*EXERCISE INSTRUCTIONS*
Restate every record exactly as it is written, while omitting the pictures it holds.

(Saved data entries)
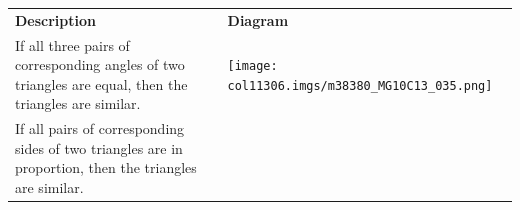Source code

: \begin{table}[H]
\begin{center}
\begin{xtabular*}{\mytablewidth}[t]{|p{10\mystarwidth}|p{10\mystarwidth}|}
                    \textbf{Description}
                   &
    
    
        
                    \textbf{Diagram}
     \tabularnewline{}
    
    
        If all three pairs of corresponding angles of two triangles are equal, then the triangles are similar. &
    
    
        
                    
    \setcounter{subfigure}{0}

\label{m38380*id318251}
    \begin{center}
    \label{m38380*id318251!!!underscore!!!media}\label{m38380*id318251!!!underscore!!!printimage}\texttt{[image: col11306.imgs/m38380\_MG10C13\_035.png]} %
        
      \vspace{2pt}
    \vspace{.1in}
    
    \end{center}



    \addtocounter{footnote}{-0}
    
     \tabularnewline{}
    
    
        If all pairs of corresponding sides of two triangles are in proportion, then the triangles are similar. &
    

\end{xtabular*}
\end{center}
\end{table}
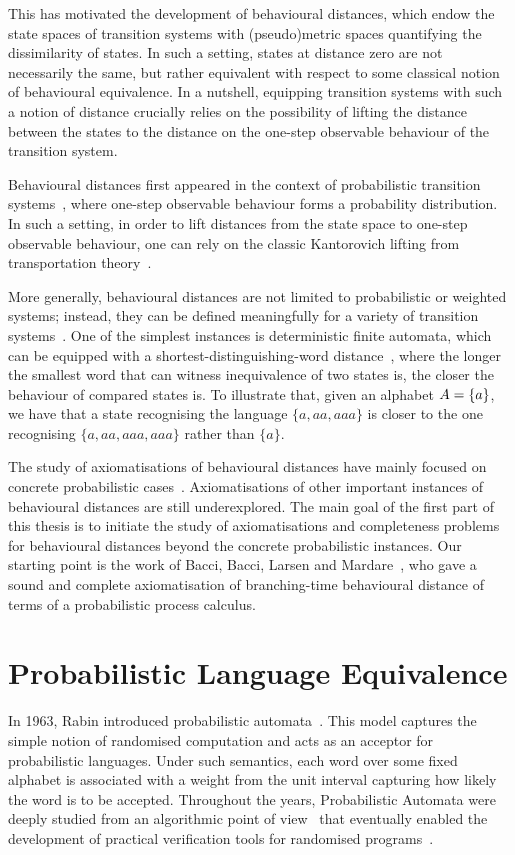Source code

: This has motivated the development of behavioural distances, which endow the state spaces of transition systems with (pseudo)metric spaces quantifying the dissimilarity of states. In such a setting, states at distance zero are not necessarily the same, but rather equivalent with respect to some classical notion of behavioural equivalence. In a nutshell, equipping transition systems with such a notion of distance crucially relies on the possibility of lifting the distance between the states to the distance on the one-step observable behaviour of the transition system.

Behavioural distances first appeared in the context of probabilistic transition systems~\cite{Desharnais:2004:Metrics,Breugel:2001:Towards}, where one-step observable behaviour forms a probability distribution. In such a setting, in order to lift distances from the state space to one-step observable behaviour, one can rely on the classic Kantorovich lifting from transportation theory~\cite{Villani:2009:Optimal}. 

More generally, behavioural distances are not limited to probabilistic or weighted systems; instead, they can be defined meaningfully for a variety of transition systems~\cite{Baldan:2018:Coalgebraic}. One of the simplest instances is deterministic finite automata, which can be equipped with a shortest-distinguishing-word distance~\cite{Bonchi:2018:UpTo}, where the longer the smallest word that can witness inequivalence of two states is, the closer the behaviour of compared states is. To illustrate that, given an alphabet ${A} = \{a\}$, we have that a state recognising the language $\{a,aa, aaa\}$ is closer to the one recognising $\{a,aa,aaa,aaa\}$ rather than $\{a\}$. 

The study of axiomatisations of behavioural distances have mainly focused on concrete probabilistic cases~\cite{Bacci:2018:Bisimilarity,Bacci:2018:TV,Bacci:2018:Algebraic}. Axiomatisations of other important instances of behavioural distances are still underexplored. The main goal of the first part of this thesis is to initiate the study of axiomatisations and completeness problems for behavioural distances beyond the concrete probabilistic instances. Our starting point is the work of Bacci, Bacci, Larsen and Mardare~\cite{Bacci:2018:Bisimilarity}, who gave a sound and complete axiomatisation of branching-time behavioural distance of terms of a probabilistic process calculus.

\section{Probabilistic Language Equivalence}
In 1963, Rabin introduced probabilistic automata~\cite{Rabin:1963:Probabilistic}. This model captures the simple notion of randomised computation and acts as an acceptor for probabilistic languages. Under such semantics, each word over some fixed alphabet is associated with a weight from the unit interval capturing how likely the word is to be accepted. Throughout the years, Probabilistic Automata were deeply studied from an algorithmic point of view~\cite{Kiefer:2011:Language} that eventually enabled the development of practical verification tools for randomised programs~\cite{Kiefer:2012:APEX}. 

*REPLY*
Source code

: \begin{table}[H]
\begin{center}
\begin{xtabular*}{\mytablewidth}[t]{|p{10\mystarwidth}|p{10\mystarwidth}|}
                    \textbf{Description}
                   &
    
    
        
                    \textbf{Diagram}
     \tabularnewline{}
    
    
        If all three pairs of corresponding angles of two triangles are equal, then the triangles are similar. &
    
    
        
                    
    \setcounter{subfigure}{0}

\label{m38380*id318251}
    \begin{center}
    \label{m38380*id318251!!!underscore!!!media}\label{m38380*id318251!!!underscore!!!printimage}\texttt{[image: col11306.imgs/m38380\_MG10C13\_035.png]} %
        
      \vspace{2pt}
    \vspace{.1in}
    
    \end{center}



    \addtocounter{footnote}{-0}
    
     \tabularnewline{}
    
    
        If all pairs of corresponding sides of two triangles are in proportion, then the triangles are similar. &
    

\end{xtabular*}
\end{center}
\end{table}
Source code

: This has motivated the development of behavioural distances, which endow the state spaces of transition systems with (pseudo)metric spaces quantifying the dissimilarity of states. In such a setting, states at distance zero are not necessarily the same, but rather equivalent with respect to some classical notion of behavioural equivalence. In a nutshell, equipping transition systems with such a notion of distance crucially relies on the possibility of lifting the distance between the states to the distance on the one-step observable behaviour of the transition system.

Behavioural distances first appeared in the context of probabilistic transition systems~\cite{Desharnais:2004:Metrics,Breugel:2001:Towards}, where one-step observable behaviour forms a probability distribution. In such a setting, in order to lift distances from the state space to one-step observable behaviour, one can rely on the classic Kantorovich lifting from transportation theory~\cite{Villani:2009:Optimal}. 

More generally, behavioural distances are not limited to probabilistic or weighted systems; instead, they can be defined meaningfully for a variety of transition systems~\cite{Baldan:2018:Coalgebraic}. One of the simplest instances is deterministic finite automata, which can be equipped with a shortest-distinguishing-word distance~\cite{Bonchi:2018:UpTo}, where the longer the smallest word that can witness inequivalence of two states is, the closer the behaviour of compared states is. To illustrate that, given an alphabet ${A} = \{a\}$, we have that a state recognising the language $\{a,aa, aaa\}$ is closer to the one recognising $\{a,aa,aaa,aaa\}$ rather than $\{a\}$. 

The study of axiomatisations of behavioural distances have mainly focused on concrete probabilistic cases~\cite{Bacci:2018:Bisimilarity,Bacci:2018:TV,Bacci:2018:Algebraic}. Axiomatisations of other important instances of behavioural distances are still underexplored. The main goal of the first part of this thesis is to initiate the study of axiomatisations and completeness problems for behavioural distances beyond the concrete probabilistic instances. Our starting point is the work of Bacci, Bacci, Larsen and Mardare~\cite{Bacci:2018:Bisimilarity}, who gave a sound and complete axiomatisation of branching-time behavioural distance of terms of a probabilistic process calculus.

\section{Probabilistic Language Equivalence}
In 1963, Rabin introduced probabilistic automata~\cite{Rabin:1963:Probabilistic}. This model captures the simple notion of randomised computation and acts as an acceptor for probabilistic languages. Under such semantics, each word over some fixed alphabet is associated with a weight from the unit interval capturing how likely the word is to be accepted. Throughout the years, Probabilistic Automata were deeply studied from an algorithmic point of view~\cite{Kiefer:2011:Language} that eventually enabled the development of practical verification tools for randomised programs~\cite{Kiefer:2012:APEX}. 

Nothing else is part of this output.